### About this task
I would like each line of the data that holds the word "project" copied out.

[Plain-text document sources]
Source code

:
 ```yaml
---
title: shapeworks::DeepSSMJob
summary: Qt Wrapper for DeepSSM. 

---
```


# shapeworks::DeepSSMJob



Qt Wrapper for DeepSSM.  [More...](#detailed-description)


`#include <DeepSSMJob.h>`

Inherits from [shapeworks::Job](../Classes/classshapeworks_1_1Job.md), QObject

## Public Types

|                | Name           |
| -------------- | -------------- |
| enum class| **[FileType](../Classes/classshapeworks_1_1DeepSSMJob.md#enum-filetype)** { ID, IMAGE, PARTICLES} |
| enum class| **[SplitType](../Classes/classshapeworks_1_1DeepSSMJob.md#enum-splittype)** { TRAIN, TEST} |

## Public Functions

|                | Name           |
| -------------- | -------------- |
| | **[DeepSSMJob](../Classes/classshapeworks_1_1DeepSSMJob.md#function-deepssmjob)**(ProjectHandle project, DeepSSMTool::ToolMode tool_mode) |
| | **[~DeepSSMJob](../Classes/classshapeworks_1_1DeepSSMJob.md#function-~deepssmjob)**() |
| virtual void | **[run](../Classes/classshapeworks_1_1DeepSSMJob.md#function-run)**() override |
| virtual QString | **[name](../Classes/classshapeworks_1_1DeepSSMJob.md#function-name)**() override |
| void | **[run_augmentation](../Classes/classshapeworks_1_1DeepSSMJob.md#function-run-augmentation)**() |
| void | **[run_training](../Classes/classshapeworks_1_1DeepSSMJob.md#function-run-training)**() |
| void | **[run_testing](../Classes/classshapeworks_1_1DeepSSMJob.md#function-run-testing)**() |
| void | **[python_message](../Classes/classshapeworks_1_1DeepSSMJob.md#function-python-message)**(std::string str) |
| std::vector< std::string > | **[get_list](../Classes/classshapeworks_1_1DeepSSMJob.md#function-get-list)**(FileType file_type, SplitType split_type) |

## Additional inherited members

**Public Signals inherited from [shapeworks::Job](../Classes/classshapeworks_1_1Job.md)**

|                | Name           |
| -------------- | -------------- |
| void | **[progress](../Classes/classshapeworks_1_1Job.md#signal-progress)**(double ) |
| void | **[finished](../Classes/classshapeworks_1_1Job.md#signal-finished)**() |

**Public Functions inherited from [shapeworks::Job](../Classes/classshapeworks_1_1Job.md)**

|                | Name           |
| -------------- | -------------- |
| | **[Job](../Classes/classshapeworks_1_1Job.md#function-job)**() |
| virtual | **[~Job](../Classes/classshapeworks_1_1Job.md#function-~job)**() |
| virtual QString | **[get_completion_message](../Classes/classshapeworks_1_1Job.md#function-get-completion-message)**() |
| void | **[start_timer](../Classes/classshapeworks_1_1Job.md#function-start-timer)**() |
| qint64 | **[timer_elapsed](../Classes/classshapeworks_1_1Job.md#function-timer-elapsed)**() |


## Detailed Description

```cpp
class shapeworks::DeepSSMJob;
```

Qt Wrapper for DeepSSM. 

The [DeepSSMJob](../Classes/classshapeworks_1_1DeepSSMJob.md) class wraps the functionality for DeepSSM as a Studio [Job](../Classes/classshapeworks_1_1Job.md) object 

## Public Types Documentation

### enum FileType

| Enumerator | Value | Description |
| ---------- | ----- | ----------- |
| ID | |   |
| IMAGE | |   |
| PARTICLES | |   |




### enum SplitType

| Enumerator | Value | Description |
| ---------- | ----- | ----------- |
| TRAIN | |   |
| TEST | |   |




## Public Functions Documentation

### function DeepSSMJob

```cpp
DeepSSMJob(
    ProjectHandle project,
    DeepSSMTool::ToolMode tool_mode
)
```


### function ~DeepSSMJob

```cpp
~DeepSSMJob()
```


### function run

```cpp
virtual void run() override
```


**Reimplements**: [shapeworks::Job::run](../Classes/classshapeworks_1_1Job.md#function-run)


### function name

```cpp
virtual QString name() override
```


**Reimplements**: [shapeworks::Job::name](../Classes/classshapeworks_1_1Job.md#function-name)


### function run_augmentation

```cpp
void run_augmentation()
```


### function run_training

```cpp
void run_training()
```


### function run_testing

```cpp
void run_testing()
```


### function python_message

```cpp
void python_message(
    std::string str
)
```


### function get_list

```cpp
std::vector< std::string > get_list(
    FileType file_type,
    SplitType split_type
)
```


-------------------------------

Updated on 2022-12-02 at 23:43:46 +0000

### Solution
| | **[DeepSSMJob](../Classes/classshapeworks_1_1DeepSSMJob.md#function-deepssmjob)**(ProjectHandle project, DeepSSMTool::ToolMode tool_mode) |
    ProjectHandle project,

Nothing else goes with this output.